Thank you for clarifying that.

well we had a limited amount of personel that were actually cool under pressure (the 4 of us that responded on the rescue) the nurses although trying to act professional were starting to freak out, ...

4 rescue personnel respond to a scene and only one seems to be doing anything to help the situation.

If there are 4 people that show up to "rescue", the nurses should be assisting if you need to hook up to some of their equipment, ie O2, suction and gathering the necessary information, paperwork and med list that you need for transport. The CPR bit is what the 4 of you were called for.

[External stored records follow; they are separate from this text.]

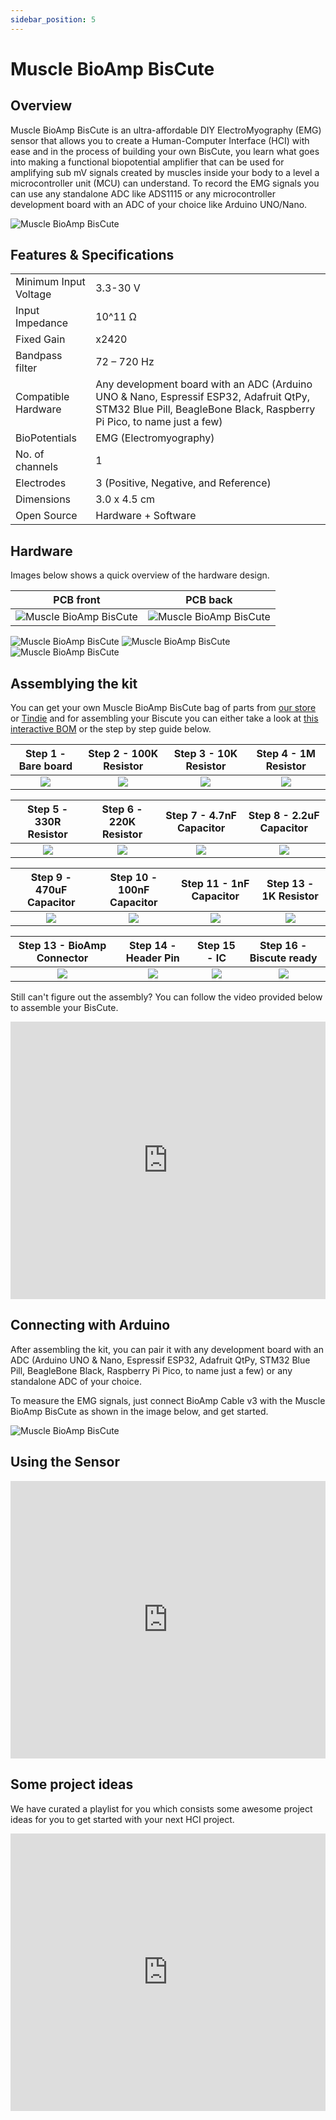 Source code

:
 ```yaml
---
sidebar_position: 5
---
```


# Muscle BioAmp BisCute

## Overview
Muscle BioAmp BisCute is an ultra-affordable DIY ElectroMyography (EMG) sensor that allows you to create a Human-Computer Interface (HCI) with ease and in the process of building your own BisCute, you learn what goes into making a functional biopotential amplifier that can be used for amplifying sub mV signals created by muscles inside your body to a level a microcontroller unit (MCU) can understand. To record the EMG signals you can use any standalone ADC like ADS1115 or any microcontroller development board with an ADC of your choice like Arduino UNO/Nano.

![Muscle BioAmp BisCute](img/Muscle%20BioAmp%20BisCute/Muscle_BioAmp_BisCute.jpg)


## Features & Specifications

|||
| :------- | :-------- |
|Minimum Input Voltage|3.3-30 V|
|Input Impedance|10^11 Ω|
|Fixed Gain|x2420|
|Bandpass filter|72 – 720 Hz|
|Compatible Hardware|Any development board with an ADC (Arduino UNO & Nano, Espressif ESP32, Adafruit QtPy, STM32 Blue Pill, BeagleBone Black, Raspberry Pi Pico, to name just a few)|
|BioPotentials|EMG (Electromyography)|
|No. of channels|1|
|Electrodes|3 (Positive, Negative, and Reference)|
|Dimensions|3.0 x 4.5 cm|
|Open Source|Hardware + Software|


## Hardware
Images below shows a quick overview of the hardware design.

| PCB front | PCB back |
| :-------: | :--------: |
| ![Muscle BioAmp BisCute](img/Muscle%20BioAmp%20BisCute/front.png) | ![Muscle BioAmp BisCute](img/Muscle%20BioAmp%20BisCute/back.png) |
![Muscle BioAmp BisCute](img/Muscle%20BioAmp%20BisCute/assembled.png)
![Muscle BioAmp BisCute](img/Muscle%20BioAmp%20BisCute/dimensions.png)
![Muscle BioAmp BisCute](img/Muscle%20BioAmp%20BisCute/schematic.png)


## Assemblying the kit

You can get your own Muscle BioAmp BisCute bag of parts from [our store](https://store.upsidedownlabs.tech/product/muscle-bioamp-biscute-diy/) or [Tindie](https://www.tindie.com/products/upsidedownlabs/muscle-bioamp-biscute-diy-muscle-sensor/) and for assembling your Biscute you can either take a look at [this interactive BOM](https://upsidedownlabs.github.io/Muscle-BioAmp-BisCute/) or the step by step guide below. 

| Step 1 - Bare board | Step 2 - 100K Resistor | Step 3 - 10K Resistor| Step 4 - 1M Resistor|
| :----: | :----: | :----: | :----: |
| ![](img/Muscle%20BioAmp%20BisCute/Assembly/001_Board.png)|![](img/Muscle%20BioAmp%20BisCute/Assembly/002_100K_Resistor.png)|![](img/Muscle%20BioAmp%20BisCute/Assembly/003_10K_Resistors.png)|![](img/Muscle%20BioAmp%20BisCute/Assembly/004_1M_Resistors.png)|

| Step 5 - 330R Resistor | Step 6 - 220K Resistor | Step 7 - 4.7nF Capacitor | Step 8 - 2.2uF Capacitor |
| :----: | :----: | :----: | :----: |
| ![](img/Muscle%20BioAmp%20BisCute/Assembly/005_330R_Resistors.png)|![](img/Muscle%20BioAmp%20BisCute/Assembly/006_220K_Resistor.png)|![](img/Muscle%20BioAmp%20BisCute/Assembly/007_4.7nF_Capacitor.png)|![](img/Muscle%20BioAmp%20BisCute/Assembly/008_2.2uF_Capacitor.png)|

| Step 9 - 470uF Capacitor | Step 10 - 100nF Capacitor | Step 11 - 1nF Capacitor | Step 13 - 1K Resistor |
| :----: | :----: | :----: | :----: |
| ![](img/Muscle%20BioAmp%20BisCute/Assembly/009_470uF_Capacitor.png)|![](img/Muscle%20BioAmp%20BisCute/Assembly/010_100nF_Capacitors.png)|![](img/Muscle%20BioAmp%20BisCute/Assembly/011_1nF_Capacitors.png)|![](img/Muscle%20BioAmp%20BisCute/Assembly/012_1K_Resistor.png)|

| Step 13 - BioAmp Connector | Step 14 - Header Pin | Step 15 - IC | Step 16 - Biscute ready |
| :----: | :----: | :----: | :----: |
| ![](img/Muscle%20BioAmp%20BisCute/Assembly/013_Connector.png)|![](img/Muscle%20BioAmp%20BisCute/Assembly/014_HeaderPin.png)|![](img/Muscle%20BioAmp%20BisCute/Assembly/015_IC.png)|![](img/Muscle%20BioAmp%20BisCute/Assembly/016_Assembled.png)|

Still can't figure out the assembly? You can follow the video provided below to assemble your BisCute.

<iframe width="100%" height="444" src="https://www.youtube.com/embed/2dzW6pVT1L8" title="Muscle BioAmp BisCute: Assembly Guide | DIY Muscle Sensor | Upside Down Labs" frameborder="0" allow="accelerometer; autoplay; clipboard-write; encrypted-media; gyroscope; picture-in-picture; web-share" allowfullscreen></iframe>


## Connecting with Arduino

After assembling the kit, you can pair it with any development board with an ADC (Arduino UNO & Nano, Espressif ESP32, Adafruit QtPy, STM32 Blue Pill, BeagleBone Black, Raspberry Pi Pico, to name just a few) or any standalone ADC of your choice.

To measure the EMG signals, just connect BioAmp Cable v3 with the Muscle BioAmp BisCute as shown in the image below, and get started.

![Muscle BioAmp BisCute](img/Muscle%20BioAmp%20BisCute/Electrode_Placement_Example.jpg)


## Using the Sensor

<iframe width="100%" height="444" src="https://www.youtube.com/embed/ujFsAE0E0nk" title="YouTube video player" frameborder="0" allow="accelerometer; autoplay; clipboard-write; encrypted-media; gyroscope; picture-in-picture; web-share" allowfullscreen></iframe>


## Some project ideas

We have curated a playlist for you which consists some awesome project ideas for you to get started with your next HCI project.
<iframe width="100%" height="444" src="https://www.youtube.com/embed/videoseries?list=PLtkEloJ7UnkQIoz1HK4IXWujCB8hKdiKU" title="YouTube video player" frameborder="0" allow="accelerometer; autoplay; clipboard-write; encrypted-media; gyroscope; picture-in-picture; web-share" allowfullscreen></iframe>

hahaha i was one of the probies on scene that night and i definetly think that the nurses were doing cpr wrong, pushing on the stomach and not the chest would explain all of the vomit

Do you have a CPR card? If so, why did you not take over for the nurses? If one nurse was doing CPR by the new standards, a 4 minute response time can seem like an enternity. That alone will make what might have been excellent CPR for the first 2 minutes look like crap the last two minutes. And, that doesn't include the time you may have just stood there doing nothing.

You are supposed to be the CPR masters. The nurses at nursing home called 911 for your assistance.

What's with the criticizing of other professionals when you yourself is listed as a student or probie? How many times have you done CPR in your vast career?

People vomit for many reasons and not just bad CPR. The vomiting may have come before the arrest.

You got distracted by one thing and let it interfere with what needed to get done. Focus on the job at hand and your own effectiveness in a code.
 
i will say that by the looks of it the nurses had it going good at first, but by the time we got there they were getting tired and starting to freak out, also the two firefighters that responded that were not medically trained, one was the driver and the other came along for lifting assist just in case, and yes one of the firefighters started getting info (BLS PCR) from the "charge nurse" that was at the desk..also I didn't mean for this thread to get this out of control, lol, all I really wanted to know was some reasons as to why the pt. was vomiting as much as she was (which was a lot!!)
 
The thread got out of control because of the care or should I say lack of care the presentation was presented. Your an EMT, there were other EMT's that was supposed to know what to do and did not. There is a legal term for that. Sorry, I would assume an EMT would know there is no muscle control on a cardiac arrest, and yes they look dead because they are dead....hence the reason for attempting resuscitation.

Sorry, but like it or not, I am glad I do not have to depend upon your EMS services, if this is representation of the type of care delivered. First responder, transport, or even passer by can be proficient.. patients deserve better care by so called health care professionals.

Harsh maybe, but I realize that you probably do care. Now, take my criticism and apply it by studying, practising all EMS skills, so the next time (yes, it will occur again, if you ever work another cardiac arrest) and be better prepared. Chalk this up to experience as a learning tool on not what to do again. As others have described on techniques to prevent or reduce vomiting (which you should had been taught in Basic CPR). We all have been through such events on various levels and learned off our mistakes, that is how we grow and become better practitioners.

I hope you can convince others to learn as well and perform as a team, and again provide optimal care you can provide.